:: Records provided ::

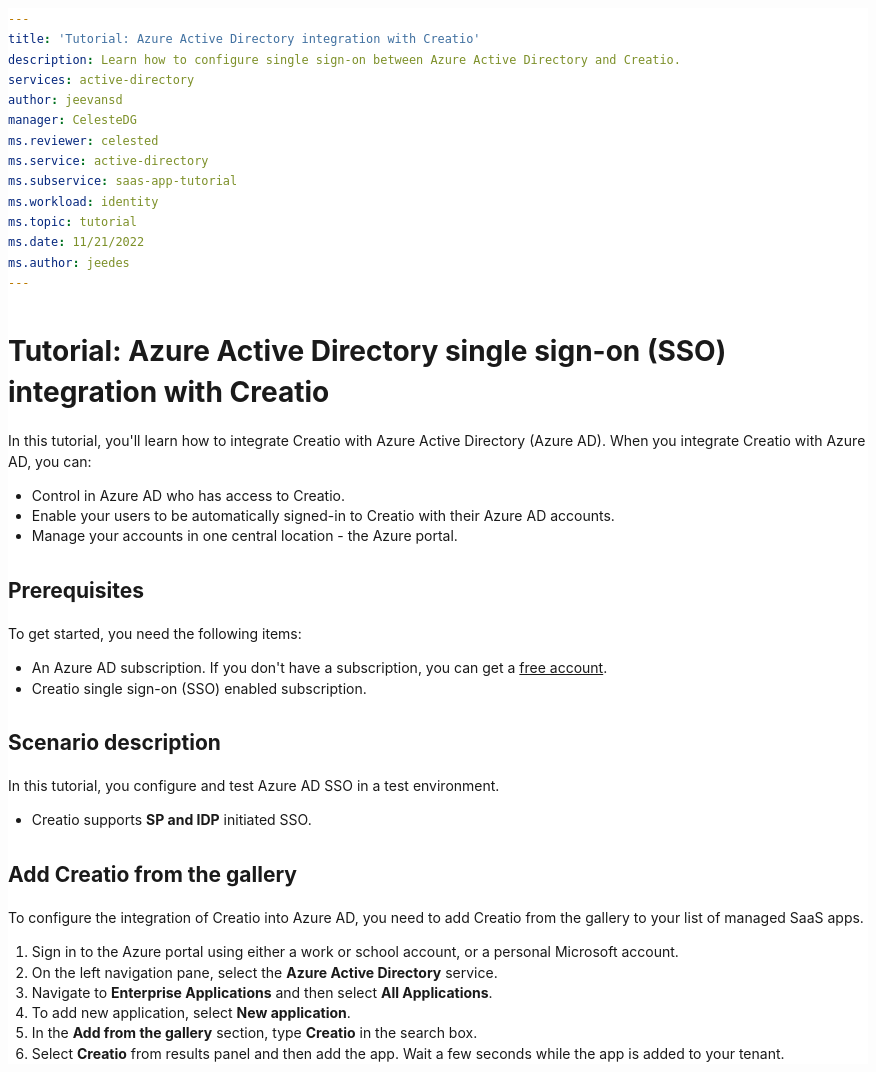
 ```yaml
---
title: 'Tutorial: Azure Active Directory integration with Creatio'
description: Learn how to configure single sign-on between Azure Active Directory and Creatio.
services: active-directory
author: jeevansd
manager: CelesteDG
ms.reviewer: celested
ms.service: active-directory
ms.subservice: saas-app-tutorial
ms.workload: identity
ms.topic: tutorial
ms.date: 11/21/2022
ms.author: jeedes
---
```


# Tutorial: Azure Active Directory single sign-on (SSO) integration with Creatio

In this tutorial, you'll learn how to integrate Creatio with Azure Active Directory (Azure AD). When you integrate Creatio with Azure AD, you can:

* Control in Azure AD who has access to Creatio.
* Enable your users to be automatically signed-in to Creatio with their Azure AD accounts.
* Manage your accounts in one central location - the Azure portal.

## Prerequisites

To get started, you need the following items:

* An Azure AD subscription. If you don't have a subscription, you can get a [free account](https://azure.microsoft.com/free/).
* Creatio single sign-on (SSO) enabled subscription.

## Scenario description

In this tutorial, you configure and test Azure AD SSO in a test environment.

* Creatio supports **SP and IDP** initiated SSO.

## Add Creatio from the gallery

To configure the integration of Creatio into Azure AD, you need to add Creatio from the gallery to your list of managed SaaS apps.

1. Sign in to the Azure portal using either a work or school account, or a personal Microsoft account.
1. On the left navigation pane, select the **Azure Active Directory** service.
1. Navigate to **Enterprise Applications** and then select **All Applications**.
1. To add new application, select **New application**.
1. In the **Add from the gallery** section, type **Creatio** in the search box.
1. Select **Creatio** from results panel and then add the app. Wait a few seconds while the app is added to your tenant.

:::

Each line from the start of the entries to the line holding "Azure AD accounts." is to be given again exactly, both ends included, and each picture is to be left out.

● Output of the exercise
 ```yaml
---
title: 'Tutorial: Azure Active Directory integration with Creatio'
description: Learn how to configure single sign-on between Azure Active Directory and Creatio.
services: active-directory
author: jeevansd
manager: CelesteDG
ms.reviewer: celested
ms.service: active-directory
ms.subservice: saas-app-tutorial
ms.workload: identity
ms.topic: tutorial
ms.date: 11/21/2022
ms.author: jeedes
---
```


# Tutorial: Azure Active Directory single sign-on (SSO) integration with Creatio

In this tutorial, you'll learn how to integrate Creatio with Azure Active Directory (Azure AD). When you integrate Creatio with Azure AD, you can:

* Control in Azure AD who has access to Creatio.
* Enable your users to be automatically signed-in to Creatio with their Azure AD accounts.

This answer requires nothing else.